Fabric face coverings for work – here to stay and what employers need to know
The COVID-19 pandemic has had a rapid and profound impact upon workplace culture. Attitudes to staying safe, preventing infection, managing staff sickness and promoting wellbeing have been upended forever.
While attitudes are changing, the means by which to reinforce them and promote staff confidence in attending work must be implemented by employers.
The future of work will certainly involve a lot of face coverings. We’re seeing a complete transformation in British attitudes to infection control. And we’re witnessing a seismic shift in approaches to being absent from the workplace when poorly, or even presenting with the slightest sign of being ill.
Wearing fabric face coverings for work
The rules on face coverings have changed throughout the COVID-19 pandemic both for wear in public and in the workplace.

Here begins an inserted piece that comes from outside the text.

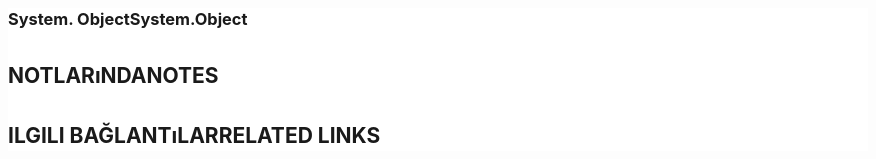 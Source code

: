 ### <span data-ttu-id="26350-147">System. Object</span><span class="sxs-lookup"><span data-stu-id="26350-147">System.Object</span></span>
## <span data-ttu-id="26350-148">NOTLARıNDA</span><span class="sxs-lookup"><span data-stu-id="26350-148">NOTES</span></span>

## <span data-ttu-id="26350-149">ILGILI BAĞLANTıLAR</span><span class="sxs-lookup"><span data-stu-id="26350-149">RELATED LINKS</span></span>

There has been confusion about the use of masks to prevent coronavirus transmission. However, it is now widely accepted that cloth face coverings for employees and a fabric face covering for staff are effective in reducing the spread of coronavirus.
While members of the public are required to wear a face covering on public transport, and most indoor spaces, the requirement to do so in many workplaces is not explicitly mandatory.
However, there are certain working environments in which staff must wear a face mask or covering and many employees are positively choosing to wear a face mask when at work. This must be encouraged to promote confidence among staff.
This shift in attitude towards covering our noses and mouths in the workplace will continue to be felt and impact upon employers.
Face masks must become part of the health and safety policy package adopted by UK employers. Organisations who employ staff have a legal obligation to provide a safe working environment.
A fabric or cloth face covering for employees is not considered to be PPE and not entirely covered by legislation. This is because they are intended to protect others more so than the individual. Yet the provision of face coverings does help prevent the transmission of infection, and it will engender confidence in staff and those returning to work as well as reassure staff that their employer is taking their wellbeing seriously.
The new normal of universal face coverings
We know that Asian countries who experienced the SARS outbreak during 2002 – 2004 adopted face coverings early and the use of a cloth face covering for work or a fabric face covering for work is almost now universal.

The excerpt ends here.